**What you have to do**
Return each line of the listing in which the word "name" appears.

((

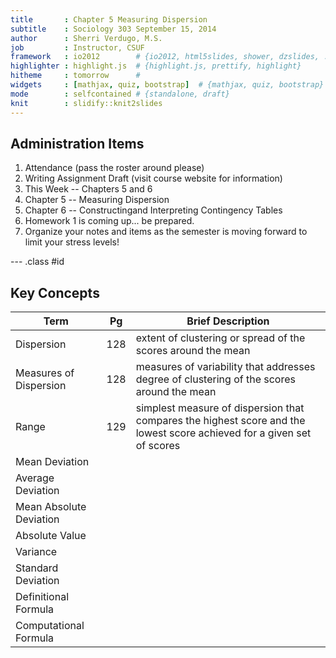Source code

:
 ```yaml
---
title       : Chapter 5 Measuring Dispersion
subtitle    : Sociology 303 September 15, 2014
author      : Sherri Verdugo, M.S.
job         : Instructor, CSUF
framework   : io2012        # {io2012, html5slides, shower, dzslides, ...}
highlighter : highlight.js  # {highlight.js, prettify, highlight}
hitheme     : tomorrow      # 
widgets     : [mathjax, quiz, bootstrap]  # {mathjax, quiz, bootstrap}
mode        : selfcontained # {standalone, draft}
knit        : slidify::knit2slides
---
```


## Administration Items

1. Attendance (pass the roster around please)
2. Writing Assignment Draft (visit course website for information)
3. This Week -- Chapters 5 and 6
4. Chapter 5 -- Measuring Dispersion
5. Chapter 6 -- Constructingand Interpreting Contingency Tables
6. Homework 1 is coming up... be prepared.
7. Organize your notes and items as the semester is moving forward to limit your stress levels!

--- .class #id 

## Key Concepts

Term                   | Pg | Brief Description
-----------------------|----|--------------------------
Dispersion             | 128| extent of clustering or spread of the scores around the mean
Measures of Dispersion | 128| measures of variability that addresses degree of clustering of the scores around the mean
Range                  | 129| simplest measure of dispersion that compares the highest score and the lowest score achieved for a given set of scores
Mean Deviation         |
Average Deviation      |
Mean Absolute Deviation|
Absolute Value         |
Variance               |
Standard Deviation     |
Definitional Formula   |
Computational Formula  |
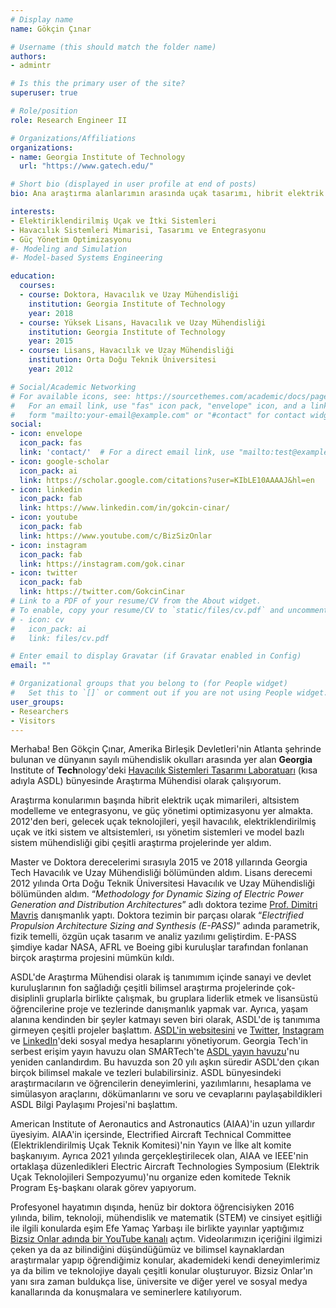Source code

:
 ```yaml
---
# Display name
name: Gökçin Çınar

# Username (this should match the folder name)
authors:
- admintr

# Is this the primary user of the site?
superuser: true

# Role/position
role: Research Engineer II

# Organizations/Affiliations
organizations:
- name: Georgia Institute of Technology
  url: "https://www.gatech.edu/"

# Short bio (displayed in user profile at end of posts)
bio: Ana araştırma alanlarımın arasında uçak tasarımı, hibrit elektrik uçak itki mimarileri, altsistem modelleme ve entegrasyonu, ve güç yönetim optimizasyonu vardır.

interests:
- Elektiriklendirilmiş Uçak ve İtki Sistemleri
- Havacılık Sistemleri Mimarisi, Tasarımı ve Entegrasyonu
- Güç Yönetim Optimizasyonu
#- Modeling and Simulation
#- Model-based Systems Engineering

education:
  courses:
  - course: Doktora, Havacılık ve Uzay Mühendisliği
    institution: Georgia Institute of Technology
    year: 2018
  - course: Yüksek Lisans, Havacılık ve Uzay Mühendisliği
    institution: Georgia Institute of Technology
    year: 2015
  - course: Lisans, Havacılık ve Uzay Mühendisliği
    institution: Orta Doğu Teknik Üniversitesi
    year: 2012

# Social/Academic Networking
# For available icons, see: https://sourcethemes.com/academic/docs/page-builder/#icons
#   For an email link, use "fas" icon pack, "envelope" icon, and a link in the
#   form "mailto:your-email@example.com" or "#contact" for contact widget.
social:
- icon: envelope
  icon_pack: fas
  link: 'contact/'  # For a direct email link, use "mailto:test@example.org".
- icon: google-scholar
  icon_pack: ai
  link: https://scholar.google.com/citations?user=KIbLE10AAAAJ&hl=en
- icon: linkedin
  icon_pack: fab
  link: https://www.linkedin.com/in/gokcin-cinar/
- icon: youtube
  icon_pack: fab
  link: https://www.youtube.com/c/BizSizOnlar
- icon: instagram
  icon_pack: fab
  link: https://instagram.com/gok.cinar
- icon: twitter
  icon_pack: fab
  link: https://twitter.com/GokcinCinar
# Link to a PDF of your resume/CV from the About widget.
# To enable, copy your resume/CV to `static/files/cv.pdf` and uncomment the lines below.
# - icon: cv
#   icon_pack: ai
#   link: files/cv.pdf

# Enter email to display Gravatar (if Gravatar enabled in Config)
email: ""

# Organizational groups that you belong to (for People widget)
#   Set this to `[]` or comment out if you are not using People widget.
user_groups:
- Researchers
- Visitors
---
```


Merhaba! Ben Gökçin Çınar, Amerika Birleşik Devletleri'nin Atlanta şehrinde bulunan ve dünyanın sayılı mühendislik okulları arasında yer alan **Georgia** Institute of **Tech**nology'deki [Havacılık Sistemleri Tasarımı Laboratuarı](https://www.asdl.gatech.edu/) (kısa adıyla ASDL) bünyesinde Araştırma Mühendisi olarak çalışıyorum.

Araştırma konularımın başında hibrit elektrik uçak mimarileri, altsistem modelleme ve entegrasyonu, ve güç yönetimi optimizasyonu yer almakta. 2012'den beri, gelecek uçak teknolojileri, yeşil havacılık, elektriklendirilmiş uçak ve itki sistem ve altsistemleri, ısı yönetim sistemleri ve model bazlı sistem mühendisliği gibi çeşitli araştırma projelerinde yer aldım.

Master ve Doktora derecelerimi sırasıyla 2015 ve 2018 yıllarında Georgia Tech Havacılık ve Uzay Mühendisliği bölümünden aldım. Lisans derecemi 2012 yılında Orta Doğu Teknik Üniversitesi Havacılık ve Uzay Mühendisliği bölümünden aldım. “*Methodology for Dynamic Sizing of Electric Power Generation and Distribution Architectures*” adlı doktora tezime [Prof. Dimitri Mavris](https://www.asdl.gatech.edu/Faculty.html) danışmanlık yaptı. Doktora tezimin bir parçası olarak  “*Electrified Propulsion Architecture Sizing and Synthesis (E-PASS)*” adında parametrik, fizik temelli, özgün uçak tasarım ve analiz yazılımı geliştirdim. E-PASS şimdiye kadar NASA, AFRL ve Boeing gibi kuruluşlar tarafından fonlanan birçok araştırma projesini mümkün kıldı.

ASDL'de Araştırma Mühendisi olarak iş tanımımım içinde sanayi ve devlet kuruluşlarının fon sağladığı çeşitli bilimsel araştırma projelerinde çok-disiplinli gruplarla birlikte çalışmak, bu gruplara liderlik etmek ve lisansüstü öğrencilerine proje ve tezlerinde danışmanlık yapmak var. Ayrıca, yaşam alanına kendinden bir şeyler katmayı seven biri olarak, ASDL'de iş tanımıma girmeyen çeşitli projeler başlattım. [ASDL'in websitesini](https://www.asdl.gatech.edu/) ve [Twitter](https://twitter.com/asdl_gatech), [Instagram ](https://www.instagram.com/asdl_gatech/) ve [LinkedIn](https://www.linkedin.com/groups/2407/)'deki sosyal medya hesaplarını yönetiyorum. Georgia Tech'in serbest erişim yayın havuzu olan SMARTech'te [ASDL yayın havuzu](https://smartech.gatech.edu/handle/1853/6027)'nu yeniden canlandırdım. Bu havuzda son 20 yılı aşkın süredir ASDL'den çıkan birçok bilimsel makale ve tezleri bulabilirsiniz. ASDL bünyesindeki araştırmacıların ve öğrencilerin deneyimlerini, yazılımlarını, hesaplama ve simülasyon araçlarını, dökümanlarını ve soru ve cevaplarını paylaşabildikleri ASDL Bilgi Paylaşımı Projesi'ni başlattım.

American Institute of Aeronautics and Astronautics (AIAA)'in uzun yıllardır üyesiyim. AIAA'in içersinde, Electrified Aircraft Technical Committee (Elektriklendirilmiş Uçak Teknik Komitesi)'nin Yayın ve İlke alt komite başkanıyım. Ayrıca 2021 yılında gerçekleştirilecek olan, AIAA ve IEEE'nin ortaklaşa düzenledikleri Electric Aircraft Technologies Symposium (Elektrik Uçak Teknolojileri Sempozyumu)'nu organize eden komitede Teknik Program Eş-başkanı olarak görev yapıyorum.

Profesyonel hayatımın dışında, henüz bir doktora öğrencisiyken 2016 yılında, bilim, teknoloji, mühendislik ve matematik (STEM) ve cinsiyet eşitliği ile ilgili konularda eşim Efe Yamaç Yarbaşı ile birlikte yayınlar yaptığımız [Bizsiz Onlar adında bir YouTube kanalı](http://youtube.com/BizsizOnlar) açtım. Videolarımızın içeriğini ilgimizi çeken ya da az bilindiğini düşündüğümüz ve bilimsel kaynaklardan araştırmalar yapıp öğrendiğimiz konular, akademideki kendi deneyimlerimiz ya da bilim ve teknolojiye dayalı çeşitli konular oluşturuyor. Bizsiz Onlar'ın yanı sıra zaman buldukça lise, üniversite ve diğer yerel ve sosyal medya kanallarında da konuşmalara ve seminerlere katılıyorum.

))

**Output for this exercise**
# Display name
name: Gökçin Çınar
# Username (this should match the folder name)
- name: Georgia Institute of Technology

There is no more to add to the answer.